I played a round a few weeks ago on a day that was going to be pretty hot, so my playing partner and I teed off at 7:00 a.m. We had the course to ourselves. The range hadn’t opened by the time we started, so a few practice swings to get ready, and away we went. We played fairly well for the first three holes; we were both relaxed and loose.
On the fourth hole, a 174-yard par 3, I put my tee shot just off the back of the green, twenty-five feet from the pin. Beautiful shot. I chipped to 18”. Tour-quality chip. I missed the putt. Nice par, down the drain. My partner was more disappointed than I was. Since I wasn’t too upset about it, he asked me how I handle missing a short putt like that. I said that I might or might not miss the next one that short, but stressing over this one guarantees that I will miss it. The best way to make sure it doesn’t happen again is to chalk it up as a bad shot, forget about it, and play on.

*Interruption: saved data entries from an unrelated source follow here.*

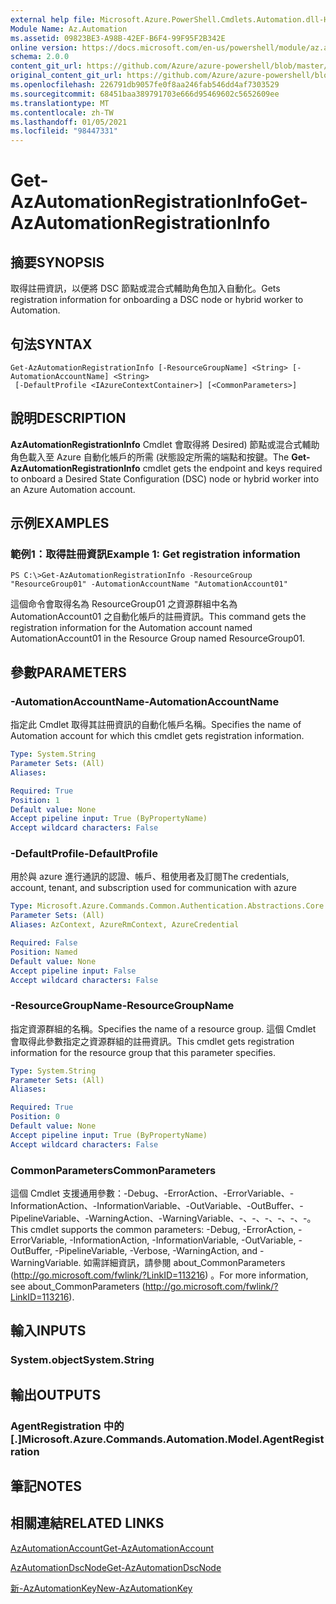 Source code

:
 ```yaml
---
external help file: Microsoft.Azure.PowerShell.Cmdlets.Automation.dll-Help.xml
Module Name: Az.Automation
ms.assetid: 09823BE3-A98B-42EF-B6F4-99F95F2B342E
online version: https://docs.microsoft.com/en-us/powershell/module/az.automation/get-azautomationregistrationinfo
schema: 2.0.0
content_git_url: https://github.com/Azure/azure-powershell/blob/master/src/Automation/Automation/help/Get-AzAutomationRegistrationInfo.md
original_content_git_url: https://github.com/Azure/azure-powershell/blob/master/src/Automation/Automation/help/Get-AzAutomationRegistrationInfo.md
ms.openlocfilehash: 226791db9057fe0f8aa246fab546dd4af7303529
ms.sourcegitcommit: 68451baa389791703e666d95469602c5652609ee
ms.translationtype: MT
ms.contentlocale: zh-TW
ms.lasthandoff: 01/05/2021
ms.locfileid: "98447331"
---
```

# <span data-ttu-id="b49e1-101">Get-AzAutomationRegistrationInfo</span><span class="sxs-lookup"><span data-stu-id="b49e1-101">Get-AzAutomationRegistrationInfo</span></span>

## <span data-ttu-id="b49e1-102">摘要</span><span class="sxs-lookup"><span data-stu-id="b49e1-102">SYNOPSIS</span></span>
<span data-ttu-id="b49e1-103">取得註冊資訊，以便將 DSC 節點或混合式輔助角色加入自動化。</span><span class="sxs-lookup"><span data-stu-id="b49e1-103">Gets registration information for onboarding a DSC node or hybrid worker to Automation.</span></span>

## <span data-ttu-id="b49e1-104">句法</span><span class="sxs-lookup"><span data-stu-id="b49e1-104">SYNTAX</span></span>

```
Get-AzAutomationRegistrationInfo [-ResourceGroupName] <String> [-AutomationAccountName] <String>
 [-DefaultProfile <IAzureContextContainer>] [<CommonParameters>]
```

## <span data-ttu-id="b49e1-105">說明</span><span class="sxs-lookup"><span data-stu-id="b49e1-105">DESCRIPTION</span></span>
<span data-ttu-id="b49e1-106">**AzAutomationRegistrationInfo** Cmdlet 會取得將 Desired) 節點或混合式輔助角色載入至 Azure 自動化帳戶的所需 (狀態設定所需的端點和按鍵。</span><span class="sxs-lookup"><span data-stu-id="b49e1-106">The **Get-AzAutomationRegistrationInfo** cmdlet gets the endpoint and keys required to onboard a Desired State Configuration (DSC) node or hybrid worker into an Azure Automation account.</span></span>

## <span data-ttu-id="b49e1-107">示例</span><span class="sxs-lookup"><span data-stu-id="b49e1-107">EXAMPLES</span></span>

### <span data-ttu-id="b49e1-108">範例1：取得註冊資訊</span><span class="sxs-lookup"><span data-stu-id="b49e1-108">Example 1: Get registration information</span></span>
```
PS C:\>Get-AzAutomationRegistrationInfo -ResourceGroup "ResourceGroup01" -AutomationAccountName "AutomationAccount01"
```

<span data-ttu-id="b49e1-109">這個命令會取得名為 ResourceGroup01 之資源群組中名為 AutomationAccount01 之自動化帳戶的註冊資訊。</span><span class="sxs-lookup"><span data-stu-id="b49e1-109">This command gets the registration information for the Automation account named AutomationAccount01 in the Resource Group named ResourceGroup01.</span></span>

## <span data-ttu-id="b49e1-110">參數</span><span class="sxs-lookup"><span data-stu-id="b49e1-110">PARAMETERS</span></span>

### <span data-ttu-id="b49e1-111">-AutomationAccountName</span><span class="sxs-lookup"><span data-stu-id="b49e1-111">-AutomationAccountName</span></span>
<span data-ttu-id="b49e1-112">指定此 Cmdlet 取得其註冊資訊的自動化帳戶名稱。</span><span class="sxs-lookup"><span data-stu-id="b49e1-112">Specifies the name of Automation account for which this cmdlet gets registration information.</span></span>

```yaml
Type: System.String
Parameter Sets: (All)
Aliases:

Required: True
Position: 1
Default value: None
Accept pipeline input: True (ByPropertyName)
Accept wildcard characters: False
```

### <span data-ttu-id="b49e1-113">-DefaultProfile</span><span class="sxs-lookup"><span data-stu-id="b49e1-113">-DefaultProfile</span></span>
<span data-ttu-id="b49e1-114">用於與 azure 進行通訊的認證、帳戶、租使用者及訂閱</span><span class="sxs-lookup"><span data-stu-id="b49e1-114">The credentials, account, tenant, and subscription used for communication with azure</span></span>

```yaml
Type: Microsoft.Azure.Commands.Common.Authentication.Abstractions.Core.IAzureContextContainer
Parameter Sets: (All)
Aliases: AzContext, AzureRmContext, AzureCredential

Required: False
Position: Named
Default value: None
Accept pipeline input: False
Accept wildcard characters: False
```

### <span data-ttu-id="b49e1-115">-ResourceGroupName</span><span class="sxs-lookup"><span data-stu-id="b49e1-115">-ResourceGroupName</span></span>
<span data-ttu-id="b49e1-116">指定資源群組的名稱。</span><span class="sxs-lookup"><span data-stu-id="b49e1-116">Specifies the name of a resource group.</span></span>
<span data-ttu-id="b49e1-117">這個 Cmdlet 會取得此參數指定之資源群組的註冊資訊。</span><span class="sxs-lookup"><span data-stu-id="b49e1-117">This cmdlet gets registration information for the resource group that this parameter specifies.</span></span>

```yaml
Type: System.String
Parameter Sets: (All)
Aliases:

Required: True
Position: 0
Default value: None
Accept pipeline input: True (ByPropertyName)
Accept wildcard characters: False
```

### <span data-ttu-id="b49e1-118">CommonParameters</span><span class="sxs-lookup"><span data-stu-id="b49e1-118">CommonParameters</span></span>
<span data-ttu-id="b49e1-119">這個 Cmdlet 支援通用參數：-Debug、-ErrorAction、-ErrorVariable、-InformationAction、-InformationVariable、-OutVariable、-OutBuffer、-PipelineVariable、-WarningAction、-WarningVariable、-、-、-、-、-、-。</span><span class="sxs-lookup"><span data-stu-id="b49e1-119">This cmdlet supports the common parameters: -Debug, -ErrorAction, -ErrorVariable, -InformationAction, -InformationVariable, -OutVariable, -OutBuffer, -PipelineVariable, -Verbose, -WarningAction, and -WarningVariable.</span></span> <span data-ttu-id="b49e1-120">如需詳細資訊，請參閱 about_CommonParameters (http://go.microsoft.com/fwlink/?LinkID=113216) 。</span><span class="sxs-lookup"><span data-stu-id="b49e1-120">For more information, see about_CommonParameters (http://go.microsoft.com/fwlink/?LinkID=113216).</span></span>

## <span data-ttu-id="b49e1-121">輸入</span><span class="sxs-lookup"><span data-stu-id="b49e1-121">INPUTS</span></span>

### <span data-ttu-id="b49e1-122">System.object</span><span class="sxs-lookup"><span data-stu-id="b49e1-122">System.String</span></span>

## <span data-ttu-id="b49e1-123">輸出</span><span class="sxs-lookup"><span data-stu-id="b49e1-123">OUTPUTS</span></span>

### <span data-ttu-id="b49e1-124">AgentRegistration 中的 [.]</span><span class="sxs-lookup"><span data-stu-id="b49e1-124">Microsoft.Azure.Commands.Automation.Model.AgentRegistration</span></span>

## <span data-ttu-id="b49e1-125">筆記</span><span class="sxs-lookup"><span data-stu-id="b49e1-125">NOTES</span></span>

## <span data-ttu-id="b49e1-126">相關連結</span><span class="sxs-lookup"><span data-stu-id="b49e1-126">RELATED LINKS</span></span>

[<span data-ttu-id="b49e1-127">AzAutomationAccount</span><span class="sxs-lookup"><span data-stu-id="b49e1-127">Get-AzAutomationAccount</span></span>](./Get-AzAutomationAccount.md)

[<span data-ttu-id="b49e1-128">AzAutomationDscNode</span><span class="sxs-lookup"><span data-stu-id="b49e1-128">Get-AzAutomationDscNode</span></span>](./Get-AzAutomationDscNode.md)

[<span data-ttu-id="b49e1-129">新-AzAutomationKey</span><span class="sxs-lookup"><span data-stu-id="b49e1-129">New-AzAutomationKey</span></span>](./New-AzAutomationKey.md)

This kind of thinking can be applied anywhere. The same golfer who can hit a pin-seeking missile from 160 yards on one hole can yank it 20 yards left on the next. We expect to hit our best shots all the time, but we don’t. Touring professionals don’t. No amount of practice will let any golfer do that. Realize that you’re as good as your best shots and worst shots put together, and they all even out. I’ve never had a score, good or bad, that I didn’t deserve. If you can make peace with that fact, golf becomes much more enjoyable. And you’ll score better, too.